Description of the task
Please find all lines in the data that hold the string "定时作业状态" and copy them.

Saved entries
++++++++++

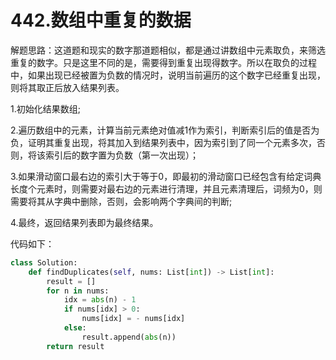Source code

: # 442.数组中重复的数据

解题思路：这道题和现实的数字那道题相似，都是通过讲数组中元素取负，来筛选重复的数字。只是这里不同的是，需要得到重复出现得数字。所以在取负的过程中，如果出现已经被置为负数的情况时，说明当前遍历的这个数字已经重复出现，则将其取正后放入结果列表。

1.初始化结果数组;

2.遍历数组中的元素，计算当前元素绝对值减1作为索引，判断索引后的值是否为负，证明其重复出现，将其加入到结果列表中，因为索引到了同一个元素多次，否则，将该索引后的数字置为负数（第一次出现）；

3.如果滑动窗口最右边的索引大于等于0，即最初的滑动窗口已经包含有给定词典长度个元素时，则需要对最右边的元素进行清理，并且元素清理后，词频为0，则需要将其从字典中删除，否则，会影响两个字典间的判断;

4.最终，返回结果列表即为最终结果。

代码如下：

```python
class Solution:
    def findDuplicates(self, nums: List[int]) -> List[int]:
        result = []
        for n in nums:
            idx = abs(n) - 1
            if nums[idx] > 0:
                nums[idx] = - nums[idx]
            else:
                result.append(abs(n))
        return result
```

++++++++++

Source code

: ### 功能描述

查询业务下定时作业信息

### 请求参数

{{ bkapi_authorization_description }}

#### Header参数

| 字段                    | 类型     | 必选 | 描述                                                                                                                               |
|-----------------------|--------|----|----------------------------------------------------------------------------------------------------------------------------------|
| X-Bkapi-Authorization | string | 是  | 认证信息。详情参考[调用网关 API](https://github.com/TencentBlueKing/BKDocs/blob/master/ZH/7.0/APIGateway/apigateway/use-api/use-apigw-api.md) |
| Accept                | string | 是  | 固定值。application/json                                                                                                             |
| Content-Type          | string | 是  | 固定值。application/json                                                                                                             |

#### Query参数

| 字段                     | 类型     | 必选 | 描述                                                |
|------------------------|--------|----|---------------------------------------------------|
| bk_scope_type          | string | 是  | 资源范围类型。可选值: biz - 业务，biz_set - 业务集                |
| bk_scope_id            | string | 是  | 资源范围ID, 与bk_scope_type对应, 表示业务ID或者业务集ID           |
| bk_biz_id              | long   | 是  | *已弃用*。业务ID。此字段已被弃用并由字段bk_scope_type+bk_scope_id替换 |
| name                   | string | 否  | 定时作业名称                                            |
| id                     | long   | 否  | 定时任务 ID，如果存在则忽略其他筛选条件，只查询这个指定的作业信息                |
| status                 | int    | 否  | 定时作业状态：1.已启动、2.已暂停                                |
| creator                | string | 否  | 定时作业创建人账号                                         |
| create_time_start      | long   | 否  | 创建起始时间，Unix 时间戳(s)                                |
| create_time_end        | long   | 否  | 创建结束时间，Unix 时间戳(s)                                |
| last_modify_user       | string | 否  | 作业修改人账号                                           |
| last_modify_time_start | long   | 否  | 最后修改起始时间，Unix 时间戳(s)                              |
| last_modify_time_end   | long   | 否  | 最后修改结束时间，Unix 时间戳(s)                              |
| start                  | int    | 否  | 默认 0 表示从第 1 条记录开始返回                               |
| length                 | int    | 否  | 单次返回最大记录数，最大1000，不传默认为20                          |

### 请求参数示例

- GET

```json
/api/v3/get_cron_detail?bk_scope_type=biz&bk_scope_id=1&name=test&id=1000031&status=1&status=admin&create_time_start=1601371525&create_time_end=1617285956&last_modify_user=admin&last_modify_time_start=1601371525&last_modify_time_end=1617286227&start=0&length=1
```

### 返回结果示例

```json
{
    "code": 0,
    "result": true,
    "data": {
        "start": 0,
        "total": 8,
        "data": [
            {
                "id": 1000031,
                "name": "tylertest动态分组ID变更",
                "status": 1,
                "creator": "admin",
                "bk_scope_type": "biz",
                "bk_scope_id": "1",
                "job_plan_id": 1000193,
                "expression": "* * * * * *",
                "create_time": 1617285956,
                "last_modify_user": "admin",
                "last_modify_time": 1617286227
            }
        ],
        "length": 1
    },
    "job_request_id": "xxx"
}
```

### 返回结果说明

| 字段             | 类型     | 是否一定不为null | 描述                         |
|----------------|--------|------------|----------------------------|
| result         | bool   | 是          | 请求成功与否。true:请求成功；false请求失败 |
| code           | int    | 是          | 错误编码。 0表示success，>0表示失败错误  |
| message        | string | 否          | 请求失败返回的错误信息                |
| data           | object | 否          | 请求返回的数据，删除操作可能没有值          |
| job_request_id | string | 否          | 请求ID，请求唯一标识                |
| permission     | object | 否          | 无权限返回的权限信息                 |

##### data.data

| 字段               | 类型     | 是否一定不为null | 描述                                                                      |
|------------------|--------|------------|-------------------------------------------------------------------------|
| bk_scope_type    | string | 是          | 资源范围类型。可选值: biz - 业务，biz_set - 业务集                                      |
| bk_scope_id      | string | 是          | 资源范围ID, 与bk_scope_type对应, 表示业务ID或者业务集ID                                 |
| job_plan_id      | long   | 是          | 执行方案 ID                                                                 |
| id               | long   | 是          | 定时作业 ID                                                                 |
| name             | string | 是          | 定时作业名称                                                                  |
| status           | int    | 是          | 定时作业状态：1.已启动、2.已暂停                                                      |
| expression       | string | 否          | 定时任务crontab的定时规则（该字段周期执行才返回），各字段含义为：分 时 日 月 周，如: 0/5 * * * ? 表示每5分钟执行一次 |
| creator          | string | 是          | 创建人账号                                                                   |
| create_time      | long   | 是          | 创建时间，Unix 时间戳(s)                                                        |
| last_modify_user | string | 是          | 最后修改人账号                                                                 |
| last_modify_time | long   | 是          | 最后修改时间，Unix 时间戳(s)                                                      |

++++++++++

Answer
| status                 | int    | 否  | 定时作业状态：1.已启动、2.已暂停                                |
| status           | int    | 是          | 定时作业状态：1.已启动、2.已暂停                                                      |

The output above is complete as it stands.